Use schema registry in Java with Aiven for Apache Kafka®
Aiven for Apache Kafka® provides the schema registry functionality via Karapace, including the possibility to store, retrieve a schema, and also evolve it without needing to rebuild existing Consumers and Producers code.
To use the schema registry functionality exposed by Karapace, you need to enable the Schema Registry (Karapace) functionality for the Aiven for Apache Kafka instance selected from the Aiven console, service Overview tab.
To use schema registry:
- Create version 1 of a schema
- Use Apache Avro to compile the schema
- Create consumer and producer that utilize Aiven for Apache Kafka and Schema Registry
Prerequisites
To be able to produce and consume data in Java from an Aiven for Apache Kafka service, create a Keystore and Truststore containing the SSL certificates.
You can do it manually by downloading the certificates and composing the files locally on your machine or using the dedicated Aiven CLI command.
Variables
These are the placeholders you will need to replace in the code sample:
Variable | Description |
---|---|
BOOTSTRAPSERVERS | Service URI for Kafka connection, can be obtained from the Aiven console, service Overview tab |
KEYSTORE | Path to the keystore |
KEYSTOREPASSWORD | Password for the keystore |
TRUSTSTORE | Path to the truststore |
TRUSTSTOREPASSWORD | Password for the truststore |
SSLKEYPASSWORD | The password of the private key in the key store file |
SCHEMAREGISTRYURL | Service Registry URI for Apache Kafka connection |
SCHEMAREGISTRYUSER | Service Registry username, can be obtained from the Aiven console, service Overview tab |
SCHEMAREGISTRYPASSWORD | Service Registry password, can be obtained from the Aiven console, service Overview tab |
TOPIC_NAME | Apache Kafka topic name to use |
Create version 1 of the Avro schema
To create an Avro schema, you need a definition file.
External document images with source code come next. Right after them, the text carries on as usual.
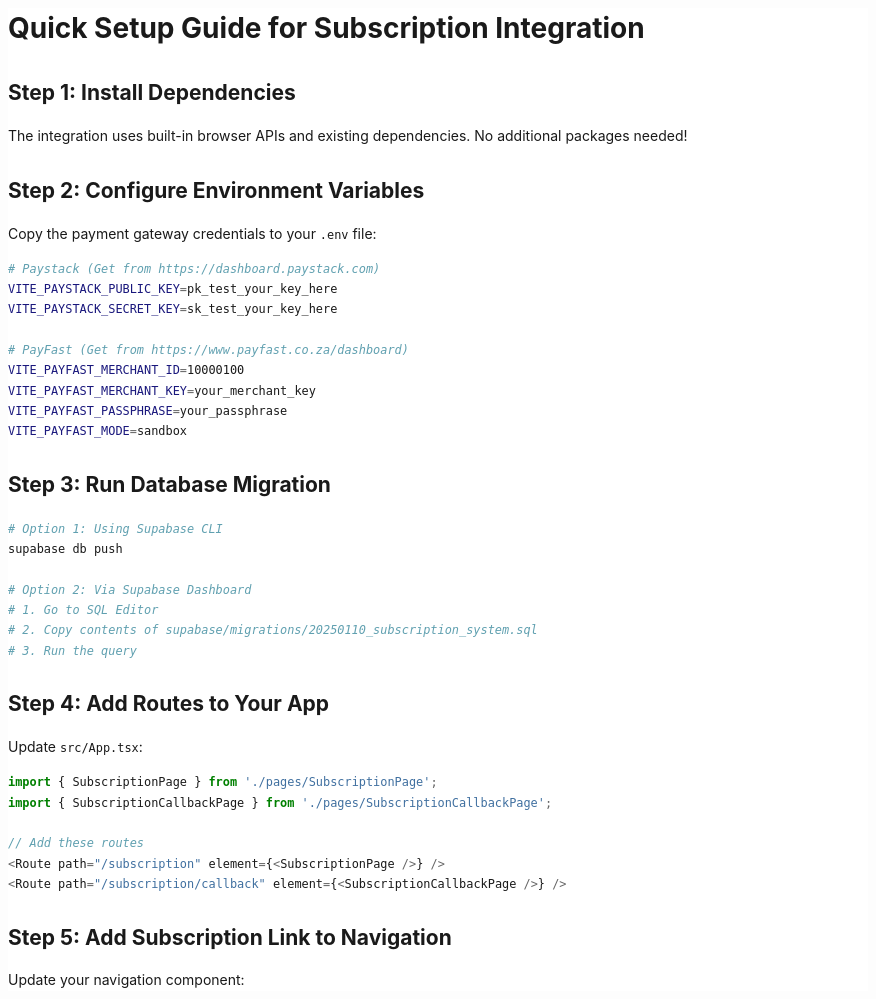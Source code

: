 # Quick Setup Guide for Subscription Integration

## Step 1: Install Dependencies

The integration uses built-in browser APIs and existing dependencies. No additional packages needed!

## Step 2: Configure Environment Variables

Copy the payment gateway credentials to your `.env` file:

```bash
# Paystack (Get from https://dashboard.paystack.com)
VITE_PAYSTACK_PUBLIC_KEY=pk_test_your_key_here
VITE_PAYSTACK_SECRET_KEY=sk_test_your_key_here

# PayFast (Get from https://www.payfast.co.za/dashboard)
VITE_PAYFAST_MERCHANT_ID=10000100
VITE_PAYFAST_MERCHANT_KEY=your_merchant_key
VITE_PAYFAST_PASSPHRASE=your_passphrase
VITE_PAYFAST_MODE=sandbox
```

## Step 3: Run Database Migration

```bash
# Option 1: Using Supabase CLI
supabase db push

# Option 2: Via Supabase Dashboard
# 1. Go to SQL Editor
# 2. Copy contents of supabase/migrations/20250110_subscription_system.sql
# 3. Run the query
```

## Step 4: Add Routes to Your App

Update `src/App.tsx`:

```typescript
import { SubscriptionPage } from './pages/SubscriptionPage';
import { SubscriptionCallbackPage } from './pages/SubscriptionCallbackPage';

// Add these routes
<Route path="/subscription" element={<SubscriptionPage />} />
<Route path="/subscription/callback" element={<SubscriptionCallbackPage />} />
```

## Step 5: Add Subscription Link to Navigation

Update your navigation component:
As example you can
use a click record schema defined in JSON and stored in a file named
ClickRecord.avsc
containing the following:
{"type": "record",
"name": "ClickRecord",
"namespace": "io.aiven.avro.example",
"fields": [
{"name": "session_id", "type": "string"},
{"name": "browser", "type": ["string", "null"]},
{"name": "campaign", "type": ["string", "null"]},
{"name": "channel", "type": "string"},
{"name": "referrer", "type": ["string", "null"], "default": "None"},
{"name": "ip", "type": ["string", "null"]}
]
}
The JSON configuration above defines a schema named ClickRecord
in the
namespace io.aiven.avro.example
with fields session_id
, browser
,
campaign
, channel
, referrer
and ip
and related data types.
Once the schema is defined, compile it either manually or automatically.
Manual schema compilation
In case of manual schema compilation, download avro-tools-1.11.0.jar
from https://avro.apache.org/releases.html or via maven using the
following:
mvn org.apache.maven.plugins:maven-dependency-plugin:2.8:get -Dartifact=org.apache.avro:avro-tools:1.11.0:jar -Ddest=avro-tools-1.11.0.jar
The schema defined in the previous step, can be now compiled to produce
a Java class ClickRecord.java
in the io.aiven.avro.example
package
(taken from the namespace
parameter):
java -jar avro-tools-1.11.0.jar compile schema ClickRecord.avsc .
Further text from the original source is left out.